Start of Provided records

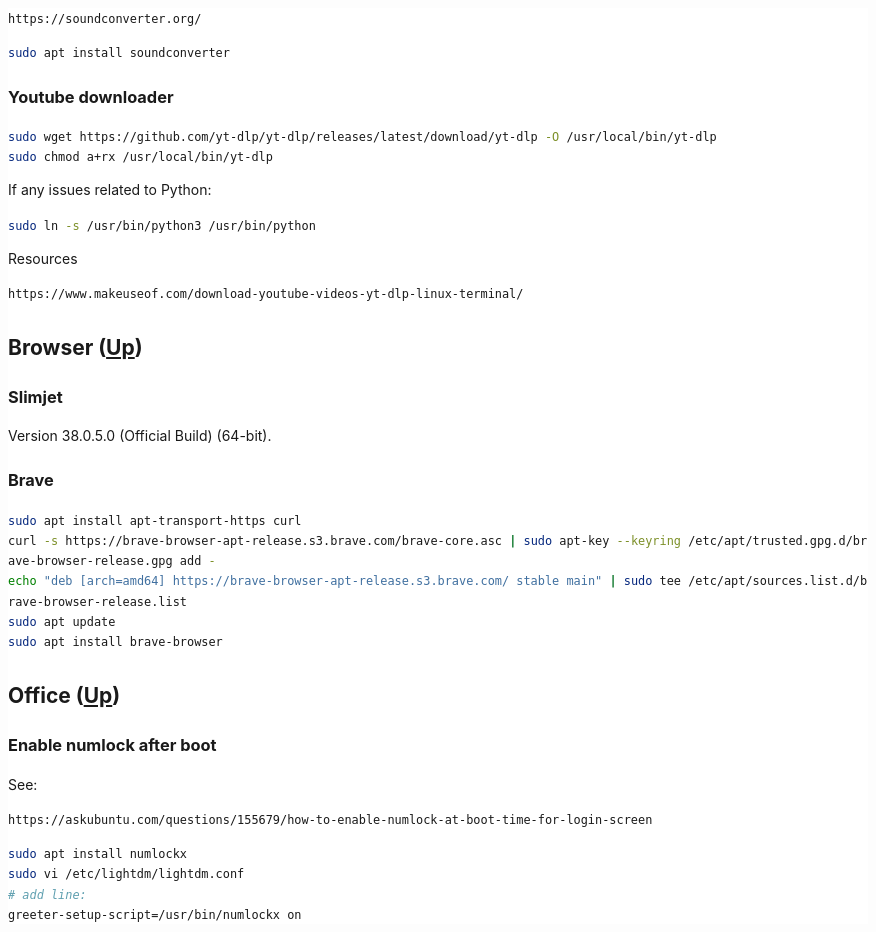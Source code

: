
 ```html
https://soundconverter.org/
```

```sh
sudo apt install soundconverter
```

### Youtube downloader

```sh
sudo wget https://github.com/yt-dlp/yt-dlp/releases/latest/download/yt-dlp -O /usr/local/bin/yt-dlp
sudo chmod a+rx /usr/local/bin/yt-dlp
```

If any issues related to Python:

```sh
sudo ln -s /usr/bin/python3 /usr/bin/python
```

Resources

```html
https://www.makeuseof.com/download-youtube-videos-yt-dlp-linux-terminal/
```

## Browser <a name="browser"></a> ([Up](#top))

### Slimjet

Version 38.0.5.0 (Official Build) (64-bit).

### Brave

```sh
sudo apt install apt-transport-https curl
curl -s https://brave-browser-apt-release.s3.brave.com/brave-core.asc | sudo apt-key --keyring /etc/apt/trusted.gpg.d/brave-browser-release.gpg add -
echo "deb [arch=amd64] https://brave-browser-apt-release.s3.brave.com/ stable main" | sudo tee /etc/apt/sources.list.d/brave-browser-release.list
sudo apt update
sudo apt install brave-browser
```

## Office <a name="office"></a> ([Up](#top))

### Enable numlock after boot 

See:

```html
https://askubuntu.com/questions/155679/how-to-enable-numlock-at-boot-time-for-login-screen
```

```sh
sudo apt install numlockx
sudo vi /etc/lightdm/lightdm.conf
# add line:
greeter-setup-script=/usr/bin/numlockx on
```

End of Provided records

Exercise goal:
Look through the entries for the string "install". Every line that has it belongs in the answer.

Response box:
sudo apt install soundconverter
sudo apt install apt-transport-https curl
sudo apt install brave-browser
sudo apt install numlockx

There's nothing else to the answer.